Hermes should treat the result as a recommendation:
if decision.action == "route":
    # Validate provider/model against Hermes config before applying.
    child_provider = decision.provider or parent_provider
    child_model = decision.model or parent_model
else:
    child_provider = parent_provider
    child_model = parent_model
Recommended fields:
FieldMeaning
actionroute or inherit
providerOptional provider recommendation
modelOptional model recommendation
reasoning_effortOptional reasoning profile such as low, medium, or high
domainDetected or configured domain
topicMore specific topic when available
complexityDetected task complexity
confidenceRouting confidence from 0.0 to 1.0
reasonHuman-readable routing reason
sourceskill_metadata, classifier, config, or fallback
metadataAudit fields such as mode, would-route flag, and loaded skills

PR Shape For Hermes

The intended upstream PR should stay narrow:
  1. Add an optional dependency path for cascadeflow.

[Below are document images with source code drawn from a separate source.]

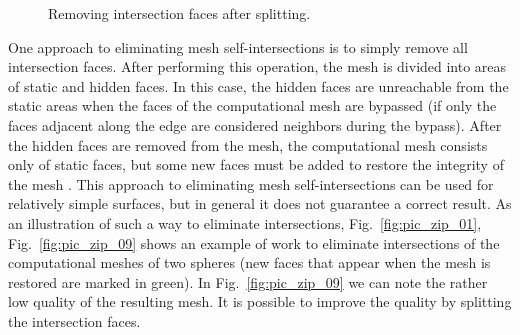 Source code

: \documentclass[
11pt,%
tightenlines,%
twoside,%
onecolumn,%
nofloats,%
nobibnotes,%
nofootinbib,%
superscriptaddress,%
noshowpacs,%
centertags]%
{revtex4-2}
\begin{document}
\begin{figure}[h]
\begin{minipage}[h]{0.3\textwidth}
    \caption{Removing intersection faces after splitting.}\label{fig:pic_zip_15}
  \end{minipage}
\end{figure}

One approach to eliminating mesh self-intersections is to simply remove all intersection faces.
After performing this operation, the mesh is divided into areas of static and hidden faces.
In this case, the hidden faces are unreachable from the static areas when the faces of the computational mesh are bypassed (if only the faces adjacent along the edge are considered neighbors during the bypass).
After the hidden faces are removed from the mesh, the computational mesh consists only of static faces, but some new faces must be added to restore the integrity of the mesh \cite{Charton}.
This approach to eliminating mesh self-intersections can be used for relatively simple surfaces, but in general it does not guarantee a correct result.
As an illustration of such a way to eliminate intersections, Fig.~\ref{fig:pic_zip_01}, Fig.~\ref{fig:pic_zip_09} shows an example of work to eliminate intersections of the computational meshes of two spheres (new faces that appear when the mesh is restored are marked in green).
In Fig.~\ref{fig:pic_zip_09} we can note the rather low quality of the resulting mesh.
It is possible to improve the quality by splitting the intersection faces.
\end{document}
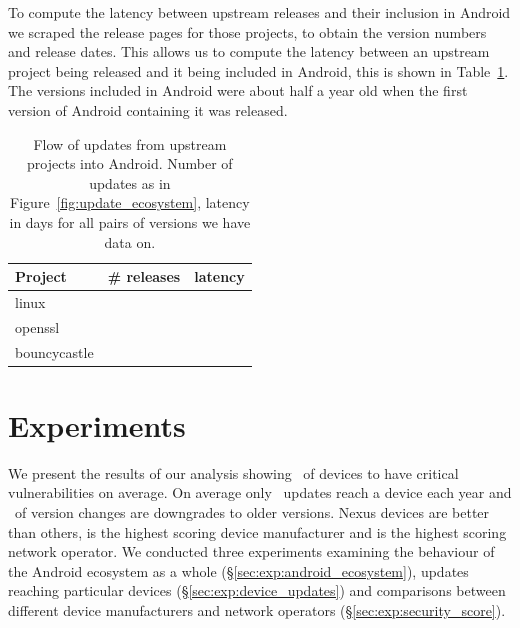 \documentclass[conference,a4paper,twoside]{IEEEtran}
\let\OldTodo\todo
\renewcommand{\todo}{\OldTodo[inline]}
\newcommand{\todolater}[1]{}%
\begin{document}
To compute the latency between upstream releases and their inclusion in Android we scraped the release pages for those projects, to obtain the version numbers and release dates.
This allows us to compute the latency between an upstream project being released and it being included in Android, this is shown in Table~\ref{tab:update_ecosystem}.
The versions included in Android were about half a year old when the first version of Android containing it was released.
\begin{table}
\centering
\normalsize
\begin{tabular}{l|r|r}
Project	&	\# releases	&	latency \\ \hline
linux	&	\linuxNumVersions	&	\linuxMeanUpdateLatency \\
openssl	&	\opensslNumVersions	&	\opensslMeanUpdateLatency \\
bouncycastle	&	\bouncycastleNumVersions	&	\bouncycastleMeanUpdateLatency \\
\end{tabular}
\caption{Flow of updates from upstream projects into Android. Number of updates as in Figure~\ref{fig:update_ecosystem}, latency in days for all pairs of versions we have data on.\todolater{scrape the other 26 websites... is it worth it?}}
\label{tab:update_ecosystem}
\end{table}






\section{Experiments}
\label{sec:results}
We present the results of our analysis showing \daMeanInsecurityPerc\ of devices to have critical vulnerabilities on average.
On average only \daUpdatesPerYear\ updates reach a device each year and \daPercUpdatesDowngrades\ of version changes are downgrades to older versions.
Nexus devices are better than others, \emph{\daSecScoreBestmanufacturer} is the highest scoring device manufacturer and \emph{\daSecScoreBestoperator} is the highest scoring network operator.
We conducted three experiments examining the behaviour of the Android ecosystem as a whole (\S\ref{sec:exp:android_ecosystem}), updates reaching particular devices (\S\ref{sec:exp:device_updates}) and comparisons between different device manufacturers and network operators (\S\ref{sec:exp:security_score}).
\end{document}
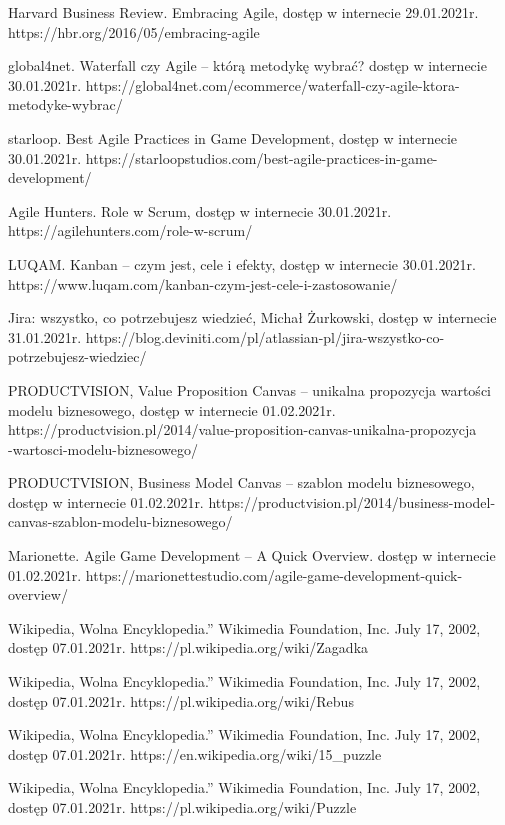 \documentclass[oneside,polski,logo]{amuthesis}
\begin{document}
\begin{thebibliography}{7}
Harvard Business Review. Embracing Agile, dostęp w internecie 29.01.2021r.
https://hbr.org/2016/05/embracing-agile

global4net. Waterfall czy Agile – którą metodykę wybrać? dostęp w internecie 30.01.2021r.
https://global4net.com/ecommerce/waterfall-czy-agile-ktora-metodyke-wybrac/

starloop. Best Agile Practices in Game Development, dostęp w internecie 30.01.2021r.
https://starloopstudios.com/best-agile-practices-in-game-development/

Agile Hunters. Role w Scrum, dostęp w internecie 30.01.2021r.
https://agilehunters.com/role-w-scrum/

LUQAM. Kanban – czym jest, cele i efekty, dostęp w internecie 30.01.2021r.
https://www.luqam.com/kanban-czym-jest-cele-i-zastosowanie/

Jira: wszystko, co potrzebujesz wiedzieć, Michał Żurkowski, dostęp w internecie 31.01.2021r.
https://blog.deviniti.com/pl/atlassian-pl/jira-wszystko-co-potrzebujesz-wiedziec/

PRODUCTVISION, Value Proposition Canvas – unikalna propozycja wartości modelu biznesowego, dostęp w internecie 01.02.2021r.
https://productvision.pl/2014/value-proposition-canvas-unikalna-propozycja\\-wartosci-modelu-biznesowego/

PRODUCTVISION, Business Model Canvas – szablon modelu biznesowego, dostęp w internecie 01.02.2021r.
https://productvision.pl/2014/business-model-canvas-szablon-modelu-biznesowego/

Marionette. Agile Game Development – A Quick Overview. dostęp w internecie 01.02.2021r.
https://marionettestudio.com/agile-game-development-quick-overview/

Wikipedia, Wolna Encyklopedia.” Wikimedia Foundation, Inc. July 17, 2002, dostęp 07.01.2021r.
https://pl.wikipedia.org/wiki/Zagadka

Wikipedia, Wolna Encyklopedia.” Wikimedia Foundation, Inc. July 17, 2002, dostęp 07.01.2021r.
https://pl.wikipedia.org/wiki/Rebus

Wikipedia, Wolna Encyklopedia.” Wikimedia Foundation, Inc. July 17, 2002, dostęp 07.01.2021r.
https://en.wikipedia.org/wiki/15\_puzzle

Wikipedia, Wolna Encyklopedia.” Wikimedia Foundation, Inc. July 17, 2002, dostęp 07.01.2021r.
https://pl.wikipedia.org/wiki/Puzzle


\end{thebibliography}
\end{document}
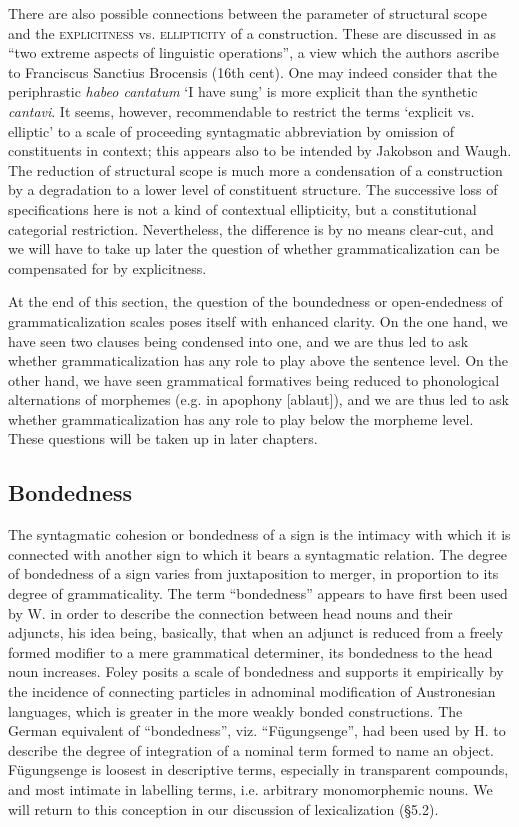 There are also possible connections between the parameter of structural scope and the \textsc{explicitness} vs. \textsc{ellipticity} of a construction. These are discussed in \citet[6f]{JakobsonEtAl1979} as “two extreme aspects of linguistic operations”, a view which the authors ascribe to Franciscus Sanctius Brocensis (16th cent). One may indeed consider that the periphrastic \textit{habeo cantatum} ‘I have sung’ is more explicit than the synthetic \textit{cantavi}. It seems, however, recommendable to restrict the terms ‘explicit vs. elliptic’ to a scale of proceeding syntagmatic abbreviation by omission of constituents in context; this appears also to be intended by Jakobson and Waugh. The reduction of structural scope is much more a condensation of a construction by a degradation to a lower level of constituent structure. The successive loss of specifications here is not a kind of contextual ellipticity, but a constitutional categorial restriction. Nevertheless, the difference is by no means clear-cut, and we will have to take up later the question of whether grammaticalization can be compensated for by explicitness.

At the end of this section, the question of the boundedness or open-endedness of grammaticalization scales poses itself with enhanced clarity. On the one hand, we have seen two clauses being condensed into one, and we are thus led to ask whether grammaticalization has any role to play above the sentence level. On the other hand, we have seen grammatical formatives being reduced to phonological alternations of morphemes (e.g. in apophony [ablaut]), and we are thus led to ask whether grammaticalization has any role to play below the morpheme level. These questions will be taken up in later chapters.

\subsection{Bondedness}\label{sec:4.3.2}

The syntagmatic cohesion or bondedness of a sign is the intimacy with which it is connected with another sign to which it bears a syntagmatic relation. The degree of bondedness of a sign varies from juxtaposition to merger, in proportion to its degree of grammaticality. The term ``bondedness'' appears to have first been used by W. \citet{Foley1980} in order to describe the connection between head nouns and their adjuncts, his idea being, basically, that when an adjunct is reduced from a freely formed modifier to a mere grammatical determiner, its bondedness to the head noun increases. Foley posits a scale of bondedness and supports it empirically by the incidence of connecting particles in adnominal modification of Austronesian languages, which is greater in the more weakly bonded constructions. The German equivalent of ``bondedness'', viz. ``Fügungsenge'', had been used by H. \citet{Seiler1975} to describe the degree of integration of a nominal term formed to name an object. Fügungsenge is loosest in descriptive terms, especially in transparent compounds, and most intimate in labelling terms, i.e. arbitrary monomorphemic nouns. We will return to this conception in our discussion of lexicalization (§5.2).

  2. Add a Hermes config block for cascadeflow_model_routing.
  3. Call HermesDelegationRouter.route_delegation() before spawning delegated subagents.
  4. Start with mode: "observe" so users can inspect routing decisions.
  5. Apply route decisions only after Hermes validates provider and model against its own configured providers.
This keeps CascadeFlow as an integration layer, not a replacement for Hermes’ provider system.